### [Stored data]
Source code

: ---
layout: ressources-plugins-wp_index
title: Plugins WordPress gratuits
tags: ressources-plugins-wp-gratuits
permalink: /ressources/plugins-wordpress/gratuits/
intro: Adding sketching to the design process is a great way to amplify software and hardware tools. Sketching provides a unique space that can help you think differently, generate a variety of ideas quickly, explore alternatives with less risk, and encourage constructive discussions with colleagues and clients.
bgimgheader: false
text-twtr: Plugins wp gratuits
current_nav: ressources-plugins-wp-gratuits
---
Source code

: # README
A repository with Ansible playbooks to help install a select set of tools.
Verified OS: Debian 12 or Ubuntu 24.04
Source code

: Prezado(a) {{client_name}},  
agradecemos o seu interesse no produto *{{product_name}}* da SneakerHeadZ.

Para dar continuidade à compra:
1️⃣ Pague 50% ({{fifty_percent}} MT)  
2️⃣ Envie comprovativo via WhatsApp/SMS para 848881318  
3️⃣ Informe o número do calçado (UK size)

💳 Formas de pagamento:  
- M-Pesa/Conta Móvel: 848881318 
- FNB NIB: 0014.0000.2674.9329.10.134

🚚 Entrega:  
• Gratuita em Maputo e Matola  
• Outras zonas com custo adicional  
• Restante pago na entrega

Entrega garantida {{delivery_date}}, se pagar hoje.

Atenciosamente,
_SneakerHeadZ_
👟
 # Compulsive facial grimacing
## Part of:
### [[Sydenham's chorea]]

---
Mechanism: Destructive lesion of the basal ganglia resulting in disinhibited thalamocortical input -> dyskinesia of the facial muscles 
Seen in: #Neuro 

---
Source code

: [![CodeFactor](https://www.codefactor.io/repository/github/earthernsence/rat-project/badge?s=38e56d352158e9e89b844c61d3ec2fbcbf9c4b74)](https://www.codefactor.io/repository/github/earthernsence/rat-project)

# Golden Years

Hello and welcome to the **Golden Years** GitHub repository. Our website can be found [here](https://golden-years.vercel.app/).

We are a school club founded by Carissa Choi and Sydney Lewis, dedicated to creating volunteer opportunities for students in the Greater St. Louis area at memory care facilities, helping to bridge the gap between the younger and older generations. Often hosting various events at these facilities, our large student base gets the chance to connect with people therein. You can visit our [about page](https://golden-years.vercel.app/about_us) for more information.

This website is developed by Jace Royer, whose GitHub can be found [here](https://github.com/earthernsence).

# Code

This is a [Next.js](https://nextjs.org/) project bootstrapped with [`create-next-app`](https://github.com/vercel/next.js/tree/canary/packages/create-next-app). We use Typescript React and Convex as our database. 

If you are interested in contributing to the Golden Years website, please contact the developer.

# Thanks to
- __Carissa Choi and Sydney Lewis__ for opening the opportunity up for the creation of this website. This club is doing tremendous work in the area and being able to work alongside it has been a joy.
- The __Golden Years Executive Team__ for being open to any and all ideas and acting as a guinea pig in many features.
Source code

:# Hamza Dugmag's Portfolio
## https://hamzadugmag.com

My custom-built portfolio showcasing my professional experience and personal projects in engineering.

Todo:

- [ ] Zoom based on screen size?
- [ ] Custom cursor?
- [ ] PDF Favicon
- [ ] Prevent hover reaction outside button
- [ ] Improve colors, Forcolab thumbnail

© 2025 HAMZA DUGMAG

### [Requirement]
Filtering the entries above by the word "club", copy each line that matches.

### [Result of the exercise]
We are a school club founded by Carissa Choi and Sydney Lewis, dedicated to creating volunteer opportunities for students in the Greater St. Louis area at memory care facilities, helping to bridge the gap between the younger and older generations. Often hosting various events at these facilities, our large student base gets the chance to connect with people therein. You can visit our [about page](https://golden-years.vercel.app/about_us) for more information.
- __Carissa Choi and Sydney Lewis__ for opening the opportunity up for the creation of this website. This club is doing tremendous work in the area and being able to work alongside it has been a joy.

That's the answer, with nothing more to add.